◆ **Data provided**

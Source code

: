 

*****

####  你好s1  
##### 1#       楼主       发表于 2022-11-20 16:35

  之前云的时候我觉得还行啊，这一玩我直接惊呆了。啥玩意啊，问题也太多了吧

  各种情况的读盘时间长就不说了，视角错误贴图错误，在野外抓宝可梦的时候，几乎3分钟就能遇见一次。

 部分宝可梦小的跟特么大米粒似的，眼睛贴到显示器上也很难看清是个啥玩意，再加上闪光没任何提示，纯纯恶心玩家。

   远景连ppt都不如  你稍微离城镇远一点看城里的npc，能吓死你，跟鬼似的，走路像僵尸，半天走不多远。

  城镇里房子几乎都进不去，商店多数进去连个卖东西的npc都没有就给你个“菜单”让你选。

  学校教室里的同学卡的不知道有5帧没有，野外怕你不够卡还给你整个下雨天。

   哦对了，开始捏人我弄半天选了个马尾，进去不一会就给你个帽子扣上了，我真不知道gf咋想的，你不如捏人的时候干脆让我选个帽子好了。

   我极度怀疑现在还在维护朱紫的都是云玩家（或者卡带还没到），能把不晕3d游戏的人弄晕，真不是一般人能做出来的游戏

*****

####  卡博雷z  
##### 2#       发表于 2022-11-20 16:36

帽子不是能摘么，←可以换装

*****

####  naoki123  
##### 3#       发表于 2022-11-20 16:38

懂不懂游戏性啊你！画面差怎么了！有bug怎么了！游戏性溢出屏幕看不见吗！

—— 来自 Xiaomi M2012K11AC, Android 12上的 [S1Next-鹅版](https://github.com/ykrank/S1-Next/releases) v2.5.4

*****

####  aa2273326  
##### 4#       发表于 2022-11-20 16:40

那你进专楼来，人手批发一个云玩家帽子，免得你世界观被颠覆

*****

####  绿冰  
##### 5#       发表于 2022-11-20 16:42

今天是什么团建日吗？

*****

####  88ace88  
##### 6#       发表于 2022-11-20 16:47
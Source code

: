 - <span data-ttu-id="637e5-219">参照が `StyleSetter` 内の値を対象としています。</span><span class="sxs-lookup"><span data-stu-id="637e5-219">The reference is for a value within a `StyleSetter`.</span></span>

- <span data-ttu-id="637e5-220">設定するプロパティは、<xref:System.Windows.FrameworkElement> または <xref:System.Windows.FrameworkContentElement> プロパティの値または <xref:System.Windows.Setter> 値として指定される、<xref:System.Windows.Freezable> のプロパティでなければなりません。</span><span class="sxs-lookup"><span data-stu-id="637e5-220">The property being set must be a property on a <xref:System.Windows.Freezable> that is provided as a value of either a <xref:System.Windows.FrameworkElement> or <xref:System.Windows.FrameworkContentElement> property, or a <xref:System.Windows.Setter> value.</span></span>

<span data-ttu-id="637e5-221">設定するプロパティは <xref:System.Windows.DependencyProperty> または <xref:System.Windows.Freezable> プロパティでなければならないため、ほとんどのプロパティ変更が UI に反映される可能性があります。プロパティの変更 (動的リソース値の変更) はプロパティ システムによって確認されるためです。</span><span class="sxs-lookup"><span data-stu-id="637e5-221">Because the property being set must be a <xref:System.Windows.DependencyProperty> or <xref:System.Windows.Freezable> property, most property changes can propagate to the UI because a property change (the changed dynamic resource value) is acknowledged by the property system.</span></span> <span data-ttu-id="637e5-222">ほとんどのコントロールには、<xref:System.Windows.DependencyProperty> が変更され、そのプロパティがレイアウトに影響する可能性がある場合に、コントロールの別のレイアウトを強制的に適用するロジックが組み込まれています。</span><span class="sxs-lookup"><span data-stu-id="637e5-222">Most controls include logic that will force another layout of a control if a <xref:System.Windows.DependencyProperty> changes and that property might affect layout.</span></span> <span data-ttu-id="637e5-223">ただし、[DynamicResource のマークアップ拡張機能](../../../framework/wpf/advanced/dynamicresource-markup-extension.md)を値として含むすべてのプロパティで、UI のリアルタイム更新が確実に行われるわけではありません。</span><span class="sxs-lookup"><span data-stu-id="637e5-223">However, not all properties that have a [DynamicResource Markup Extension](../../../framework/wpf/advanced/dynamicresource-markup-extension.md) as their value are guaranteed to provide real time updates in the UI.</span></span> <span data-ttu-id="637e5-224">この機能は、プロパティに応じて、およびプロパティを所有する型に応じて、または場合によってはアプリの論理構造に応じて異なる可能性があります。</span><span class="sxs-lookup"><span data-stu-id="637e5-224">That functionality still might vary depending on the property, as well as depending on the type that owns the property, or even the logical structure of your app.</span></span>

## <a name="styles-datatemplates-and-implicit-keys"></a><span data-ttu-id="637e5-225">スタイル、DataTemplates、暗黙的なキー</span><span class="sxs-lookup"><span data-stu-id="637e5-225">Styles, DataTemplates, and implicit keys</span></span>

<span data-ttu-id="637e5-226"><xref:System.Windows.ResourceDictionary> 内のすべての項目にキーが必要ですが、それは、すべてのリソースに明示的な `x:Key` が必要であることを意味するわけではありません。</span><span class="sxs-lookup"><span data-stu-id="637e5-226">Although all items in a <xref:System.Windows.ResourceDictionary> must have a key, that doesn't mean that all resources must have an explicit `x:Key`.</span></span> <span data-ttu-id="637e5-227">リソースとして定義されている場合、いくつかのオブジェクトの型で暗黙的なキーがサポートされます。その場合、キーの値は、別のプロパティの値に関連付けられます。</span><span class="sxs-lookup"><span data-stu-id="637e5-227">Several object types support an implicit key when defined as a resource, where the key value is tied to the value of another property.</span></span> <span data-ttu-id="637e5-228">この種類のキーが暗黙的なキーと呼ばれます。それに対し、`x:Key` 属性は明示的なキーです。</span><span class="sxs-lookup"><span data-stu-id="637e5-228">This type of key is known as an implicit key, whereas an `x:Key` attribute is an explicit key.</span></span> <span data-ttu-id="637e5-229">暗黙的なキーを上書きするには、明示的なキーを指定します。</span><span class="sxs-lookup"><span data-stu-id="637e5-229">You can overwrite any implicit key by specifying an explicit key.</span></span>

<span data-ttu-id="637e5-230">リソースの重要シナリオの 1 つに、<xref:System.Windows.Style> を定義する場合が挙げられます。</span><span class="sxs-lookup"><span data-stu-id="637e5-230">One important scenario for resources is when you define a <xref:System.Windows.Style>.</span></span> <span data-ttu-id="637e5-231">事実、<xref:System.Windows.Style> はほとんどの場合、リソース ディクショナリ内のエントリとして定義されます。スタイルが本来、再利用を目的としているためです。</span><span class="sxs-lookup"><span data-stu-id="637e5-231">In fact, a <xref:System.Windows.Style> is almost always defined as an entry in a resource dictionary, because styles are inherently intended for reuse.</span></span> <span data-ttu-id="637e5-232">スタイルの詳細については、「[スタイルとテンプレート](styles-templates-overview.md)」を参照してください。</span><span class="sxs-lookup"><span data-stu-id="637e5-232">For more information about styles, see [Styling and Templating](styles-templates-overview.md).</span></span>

◆ **Assignment**
Transcribe the lines above between the line holding "发表于 2022-11-20 16:42" and the line holding "a <xref:System.Windows.Setter> value.</span></span>", inclusive, exactly as they stand and with nothing added.

◆ **Reply**
##### 5#       发表于 2022-11-20 16:42

今天是什么团建日吗？

*****

####  88ace88  
##### 6#       发表于 2022-11-20 16:47
Source code

: - <span data-ttu-id="637e5-219">参照が `StyleSetter` 内の値を対象としています。</span><span class="sxs-lookup"><span data-stu-id="637e5-219">The reference is for a value within a `StyleSetter`.</span></span>

- <span data-ttu-id="637e5-220">設定するプロパティは、<xref:System.Windows.FrameworkElement> または <xref:System.Windows.FrameworkContentElement> プロパティの値または <xref:System.Windows.Setter> 値として指定される、<xref:System.Windows.Freezable> のプロパティでなければなりません。</span><span class="sxs-lookup"><span data-stu-id="637e5-220">The property being set must be a property on a <xref:System.Windows.Freezable> that is provided as a value of either a <xref:System.Windows.FrameworkElement> or <xref:System.Windows.FrameworkContentElement> property, or a <xref:System.Windows.Setter> value.</span></span>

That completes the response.